The company had a total of $368,860 due to the Manager or its affiliates as of June 30, 2025. This amount is net of $29,964 representing offering and other expenses that were inadvertently paid by Paign Drive rather than by the company. As of June 30, 2025, $257,582 of this amount is recorded for Series Paign Drive (including funding of a portion of the purchase price of the Paign Drive property) and $5,050 is recorded for Series Lake Overlook Drive. Once the company has raised sufficient funds through the offering of Series Interests to acquire residential properties, it expects that its capital resources would be derived from operating cash flow. In addition, $34,191 (also net of $29,964 intercompany amount) was recorded as due from related parties representing the inadvertent payment by Series Paign Drive of a portion of offering expenses that had not yet been allocated to the company or any Series.

In December 2024, the company commenced offering Series Interests pursuant to Regulation A of the Securities Act of 1933, as amended (the "Securities Act"), and has raised the following funds through the issuance of Series Interests in the below Series Interests.

Series Maximum
Series
Interests
Offered
Series
Interest
issued
through
September 25, 2025*
Gross
Proceeds
from issued
Series
Interests
through
September 25, 2025
Series Paign Drive 3,136 1,446 $ 144,600
Series Lake Overlook Drive 4,100 0 $ 0
* Does not include pending subscriptions that have not yet been accepted by the company.

Series Paign Drive purchased the Paign Drive property in May 2025 from the Manager in exchange for $141,600 in cash and an interest-free loan from Wahed Financial of $127,266, plus facility fees as discussed above. All current and future Series will be dependent on the net proceeds from their respective offering for funding to acquire their respective properties.

Other than loans or advances of funds from related parties, the company may, though it does not expect to, secure interest-free financing incurred by a Series, particularly if required to raise sufficient capital to purchase the underlying assets.

Trend Information

The company has recently commenced its principal operations with the acquisition of the Paign Drive Property in May 2025 and has generated limited revenue to date. The company's business and operations are sensitive to general business and economic conditions in the U.S. and worldwide along with local, state, and federal governmental policy decisions.

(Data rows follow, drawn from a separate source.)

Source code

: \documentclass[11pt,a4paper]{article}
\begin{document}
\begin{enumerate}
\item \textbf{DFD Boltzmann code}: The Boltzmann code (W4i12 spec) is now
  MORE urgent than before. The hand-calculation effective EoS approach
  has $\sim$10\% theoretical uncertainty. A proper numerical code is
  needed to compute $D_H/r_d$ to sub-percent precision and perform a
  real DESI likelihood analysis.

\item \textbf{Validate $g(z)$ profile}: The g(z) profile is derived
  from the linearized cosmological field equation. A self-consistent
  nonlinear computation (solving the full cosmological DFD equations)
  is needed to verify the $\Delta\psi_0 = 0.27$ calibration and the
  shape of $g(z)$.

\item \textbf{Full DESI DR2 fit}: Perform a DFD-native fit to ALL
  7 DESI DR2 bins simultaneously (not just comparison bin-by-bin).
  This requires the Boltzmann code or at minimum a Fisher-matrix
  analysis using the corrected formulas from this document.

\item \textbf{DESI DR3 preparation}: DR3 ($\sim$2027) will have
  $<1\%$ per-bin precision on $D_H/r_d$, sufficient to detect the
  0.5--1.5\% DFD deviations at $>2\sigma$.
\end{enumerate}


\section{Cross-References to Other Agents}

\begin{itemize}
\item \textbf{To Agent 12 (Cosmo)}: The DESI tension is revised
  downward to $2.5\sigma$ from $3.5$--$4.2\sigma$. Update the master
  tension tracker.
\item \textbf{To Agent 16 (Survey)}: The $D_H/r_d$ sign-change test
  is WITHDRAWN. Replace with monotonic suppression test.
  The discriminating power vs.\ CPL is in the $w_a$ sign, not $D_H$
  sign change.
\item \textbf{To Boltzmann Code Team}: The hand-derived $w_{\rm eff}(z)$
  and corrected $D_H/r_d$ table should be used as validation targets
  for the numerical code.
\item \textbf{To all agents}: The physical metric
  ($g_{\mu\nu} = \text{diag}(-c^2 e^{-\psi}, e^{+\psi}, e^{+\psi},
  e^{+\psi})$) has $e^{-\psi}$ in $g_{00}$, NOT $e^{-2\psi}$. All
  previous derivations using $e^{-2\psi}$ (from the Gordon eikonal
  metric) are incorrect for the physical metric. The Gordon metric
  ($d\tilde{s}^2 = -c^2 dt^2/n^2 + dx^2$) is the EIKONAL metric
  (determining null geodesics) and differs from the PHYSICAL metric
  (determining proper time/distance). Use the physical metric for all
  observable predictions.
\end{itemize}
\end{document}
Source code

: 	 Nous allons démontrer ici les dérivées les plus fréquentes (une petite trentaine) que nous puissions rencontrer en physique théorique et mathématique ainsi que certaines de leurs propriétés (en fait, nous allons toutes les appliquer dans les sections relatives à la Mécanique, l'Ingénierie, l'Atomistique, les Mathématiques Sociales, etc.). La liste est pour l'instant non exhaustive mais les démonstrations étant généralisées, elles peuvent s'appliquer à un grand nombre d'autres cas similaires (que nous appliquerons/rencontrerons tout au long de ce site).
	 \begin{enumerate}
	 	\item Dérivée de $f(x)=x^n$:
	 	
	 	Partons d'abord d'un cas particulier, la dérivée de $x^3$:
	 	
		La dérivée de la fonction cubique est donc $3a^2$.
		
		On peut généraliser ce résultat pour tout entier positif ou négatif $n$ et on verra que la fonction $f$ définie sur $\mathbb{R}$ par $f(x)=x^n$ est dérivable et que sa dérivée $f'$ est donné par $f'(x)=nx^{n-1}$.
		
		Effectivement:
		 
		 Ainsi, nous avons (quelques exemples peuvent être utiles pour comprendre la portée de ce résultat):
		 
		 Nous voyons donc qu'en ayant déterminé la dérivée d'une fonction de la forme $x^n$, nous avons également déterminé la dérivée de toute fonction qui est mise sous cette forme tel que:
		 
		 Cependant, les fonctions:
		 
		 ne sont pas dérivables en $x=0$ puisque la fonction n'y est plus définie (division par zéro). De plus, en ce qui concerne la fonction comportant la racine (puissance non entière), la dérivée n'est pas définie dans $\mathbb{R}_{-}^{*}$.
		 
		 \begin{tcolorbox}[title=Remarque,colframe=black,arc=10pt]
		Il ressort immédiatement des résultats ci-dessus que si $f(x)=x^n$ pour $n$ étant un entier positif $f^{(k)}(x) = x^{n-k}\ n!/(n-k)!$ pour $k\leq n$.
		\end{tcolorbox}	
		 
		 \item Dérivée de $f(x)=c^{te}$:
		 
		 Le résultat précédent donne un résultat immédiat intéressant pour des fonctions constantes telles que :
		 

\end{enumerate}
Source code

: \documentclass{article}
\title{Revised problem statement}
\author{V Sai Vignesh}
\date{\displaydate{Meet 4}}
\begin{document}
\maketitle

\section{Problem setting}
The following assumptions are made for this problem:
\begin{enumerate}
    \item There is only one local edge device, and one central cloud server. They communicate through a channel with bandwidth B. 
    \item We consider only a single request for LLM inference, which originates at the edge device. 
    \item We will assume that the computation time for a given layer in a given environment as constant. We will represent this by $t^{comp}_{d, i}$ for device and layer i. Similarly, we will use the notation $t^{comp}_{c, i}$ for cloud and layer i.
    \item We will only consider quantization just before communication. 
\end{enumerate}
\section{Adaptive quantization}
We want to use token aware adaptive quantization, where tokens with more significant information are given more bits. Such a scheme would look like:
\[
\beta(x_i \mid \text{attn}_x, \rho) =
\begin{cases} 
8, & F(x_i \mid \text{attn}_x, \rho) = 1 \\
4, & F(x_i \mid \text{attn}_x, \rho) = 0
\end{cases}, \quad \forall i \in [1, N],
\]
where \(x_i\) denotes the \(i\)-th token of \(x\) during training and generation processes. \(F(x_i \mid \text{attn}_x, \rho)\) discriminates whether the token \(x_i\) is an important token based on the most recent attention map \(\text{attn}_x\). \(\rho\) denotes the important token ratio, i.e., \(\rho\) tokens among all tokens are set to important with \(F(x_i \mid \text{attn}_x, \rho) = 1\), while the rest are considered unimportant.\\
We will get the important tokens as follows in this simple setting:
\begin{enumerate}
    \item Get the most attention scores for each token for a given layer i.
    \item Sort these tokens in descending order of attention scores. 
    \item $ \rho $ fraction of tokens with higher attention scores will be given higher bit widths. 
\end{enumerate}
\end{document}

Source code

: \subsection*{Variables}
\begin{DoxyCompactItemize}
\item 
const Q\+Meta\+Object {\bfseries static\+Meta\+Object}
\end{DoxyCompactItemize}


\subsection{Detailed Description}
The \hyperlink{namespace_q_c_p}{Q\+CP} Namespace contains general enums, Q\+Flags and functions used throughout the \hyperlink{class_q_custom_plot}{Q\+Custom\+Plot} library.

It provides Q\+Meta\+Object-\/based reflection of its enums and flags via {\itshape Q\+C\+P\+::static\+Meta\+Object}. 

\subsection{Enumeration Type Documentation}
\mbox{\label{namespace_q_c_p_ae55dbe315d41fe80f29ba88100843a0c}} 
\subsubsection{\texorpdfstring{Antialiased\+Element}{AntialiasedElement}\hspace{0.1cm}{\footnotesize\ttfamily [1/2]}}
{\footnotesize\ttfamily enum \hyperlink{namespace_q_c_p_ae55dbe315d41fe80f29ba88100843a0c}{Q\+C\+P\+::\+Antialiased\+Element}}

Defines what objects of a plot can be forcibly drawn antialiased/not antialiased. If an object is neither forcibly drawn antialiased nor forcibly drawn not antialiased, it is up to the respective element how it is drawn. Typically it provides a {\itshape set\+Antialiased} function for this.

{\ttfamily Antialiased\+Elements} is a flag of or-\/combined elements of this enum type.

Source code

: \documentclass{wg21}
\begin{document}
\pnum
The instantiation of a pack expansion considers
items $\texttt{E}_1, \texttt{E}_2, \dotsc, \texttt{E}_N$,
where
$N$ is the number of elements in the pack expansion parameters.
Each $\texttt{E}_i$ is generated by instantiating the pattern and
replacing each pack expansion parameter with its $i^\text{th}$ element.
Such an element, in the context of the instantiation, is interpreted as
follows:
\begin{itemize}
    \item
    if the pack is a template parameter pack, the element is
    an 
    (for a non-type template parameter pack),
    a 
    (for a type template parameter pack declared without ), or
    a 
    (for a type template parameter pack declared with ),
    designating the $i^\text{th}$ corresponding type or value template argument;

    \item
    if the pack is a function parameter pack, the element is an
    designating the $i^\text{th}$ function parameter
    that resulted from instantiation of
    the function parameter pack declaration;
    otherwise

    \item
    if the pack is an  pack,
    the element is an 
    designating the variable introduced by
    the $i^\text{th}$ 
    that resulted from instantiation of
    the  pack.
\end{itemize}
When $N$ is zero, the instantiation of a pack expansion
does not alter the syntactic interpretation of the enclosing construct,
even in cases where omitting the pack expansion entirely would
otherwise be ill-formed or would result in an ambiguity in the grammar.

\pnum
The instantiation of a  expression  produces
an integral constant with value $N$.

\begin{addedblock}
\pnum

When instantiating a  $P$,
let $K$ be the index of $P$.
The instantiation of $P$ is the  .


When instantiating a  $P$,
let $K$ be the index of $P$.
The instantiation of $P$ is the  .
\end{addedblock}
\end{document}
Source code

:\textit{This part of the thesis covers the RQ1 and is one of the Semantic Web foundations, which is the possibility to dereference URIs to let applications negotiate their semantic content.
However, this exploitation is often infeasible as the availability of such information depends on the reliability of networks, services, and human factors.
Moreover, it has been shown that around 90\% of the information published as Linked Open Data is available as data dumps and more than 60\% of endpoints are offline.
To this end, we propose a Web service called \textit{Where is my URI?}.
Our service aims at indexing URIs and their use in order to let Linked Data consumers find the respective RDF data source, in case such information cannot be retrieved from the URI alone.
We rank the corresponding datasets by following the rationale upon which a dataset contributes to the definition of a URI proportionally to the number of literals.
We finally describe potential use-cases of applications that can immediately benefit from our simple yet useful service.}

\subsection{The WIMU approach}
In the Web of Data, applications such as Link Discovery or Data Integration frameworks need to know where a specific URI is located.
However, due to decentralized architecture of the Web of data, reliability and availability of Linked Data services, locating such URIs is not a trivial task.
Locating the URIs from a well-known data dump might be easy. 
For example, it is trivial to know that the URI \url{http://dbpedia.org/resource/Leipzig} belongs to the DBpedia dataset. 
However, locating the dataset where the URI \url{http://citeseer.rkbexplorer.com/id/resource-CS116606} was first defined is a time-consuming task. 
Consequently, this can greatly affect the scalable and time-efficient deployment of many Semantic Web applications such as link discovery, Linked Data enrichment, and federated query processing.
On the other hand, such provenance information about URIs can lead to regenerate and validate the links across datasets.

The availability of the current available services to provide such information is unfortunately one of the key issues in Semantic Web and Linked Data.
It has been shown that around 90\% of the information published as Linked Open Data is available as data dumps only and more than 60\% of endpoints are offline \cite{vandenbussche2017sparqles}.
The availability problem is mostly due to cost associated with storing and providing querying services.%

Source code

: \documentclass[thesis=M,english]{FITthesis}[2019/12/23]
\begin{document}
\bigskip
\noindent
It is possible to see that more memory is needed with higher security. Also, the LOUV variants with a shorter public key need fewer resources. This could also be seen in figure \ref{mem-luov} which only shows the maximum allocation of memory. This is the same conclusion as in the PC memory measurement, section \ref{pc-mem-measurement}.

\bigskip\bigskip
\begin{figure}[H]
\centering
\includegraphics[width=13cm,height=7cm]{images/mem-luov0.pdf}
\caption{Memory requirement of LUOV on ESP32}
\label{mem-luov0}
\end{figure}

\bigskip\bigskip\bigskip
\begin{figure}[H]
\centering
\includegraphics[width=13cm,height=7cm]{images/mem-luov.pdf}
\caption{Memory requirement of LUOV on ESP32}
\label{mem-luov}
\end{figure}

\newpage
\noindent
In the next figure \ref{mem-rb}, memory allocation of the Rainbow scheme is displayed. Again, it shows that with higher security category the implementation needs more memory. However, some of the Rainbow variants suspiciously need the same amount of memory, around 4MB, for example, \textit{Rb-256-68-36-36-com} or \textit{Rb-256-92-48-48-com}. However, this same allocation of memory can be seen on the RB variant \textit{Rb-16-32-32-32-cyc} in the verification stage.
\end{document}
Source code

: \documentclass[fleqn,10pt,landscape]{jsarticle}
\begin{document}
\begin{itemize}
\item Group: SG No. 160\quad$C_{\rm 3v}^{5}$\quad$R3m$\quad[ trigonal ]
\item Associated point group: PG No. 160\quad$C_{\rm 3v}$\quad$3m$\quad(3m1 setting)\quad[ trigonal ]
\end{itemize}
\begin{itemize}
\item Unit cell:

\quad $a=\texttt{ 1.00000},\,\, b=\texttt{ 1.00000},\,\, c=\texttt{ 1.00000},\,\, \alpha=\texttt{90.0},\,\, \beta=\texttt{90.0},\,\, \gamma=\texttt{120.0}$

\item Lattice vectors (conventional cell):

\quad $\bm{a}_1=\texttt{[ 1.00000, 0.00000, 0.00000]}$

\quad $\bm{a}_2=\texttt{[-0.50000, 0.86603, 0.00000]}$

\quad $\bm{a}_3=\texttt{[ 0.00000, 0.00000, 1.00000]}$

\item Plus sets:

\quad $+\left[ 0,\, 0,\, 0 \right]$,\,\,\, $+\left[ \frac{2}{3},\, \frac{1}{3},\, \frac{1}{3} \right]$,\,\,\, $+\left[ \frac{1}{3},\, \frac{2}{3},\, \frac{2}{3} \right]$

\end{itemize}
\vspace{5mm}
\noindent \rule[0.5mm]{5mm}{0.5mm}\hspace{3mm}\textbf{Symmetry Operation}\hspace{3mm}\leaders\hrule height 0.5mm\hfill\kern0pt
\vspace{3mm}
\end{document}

Recent proposals to change the international trade framework have resulted in substantial regulatory uncertainty regarding international trade and trade policy, both in the United States and abroad. The U.S. government has also instituted other initiatives that may affect our business, including a stricter immigration and deportation policy. To the extent such actions result in increased prices for goods or labor shortages and higher prices for services, our costs may be materially adversely impacted. The impact of these and any future actions on the broader US and global economy in the future is uncertain. Rising inflation, slower economic growth and increases in unemployment that may result from global trade disruptions or for other reasons could further deflate consumer demand, which may impact the housing market more broadly, reducing demand for residential housing and reducing rental rates.

A host of other factors beyond the company's control could also adversely affect our business, including but not limited to: recession, downturn or otherwise; inflation; government policies surrounding tenant rights; local ordinances where properties reside; changes in the real estate market; and interest-rate fluctuations. Adverse developments in these general business and economic conditions could have a material adverse effect on our financial condition and the results of its operations.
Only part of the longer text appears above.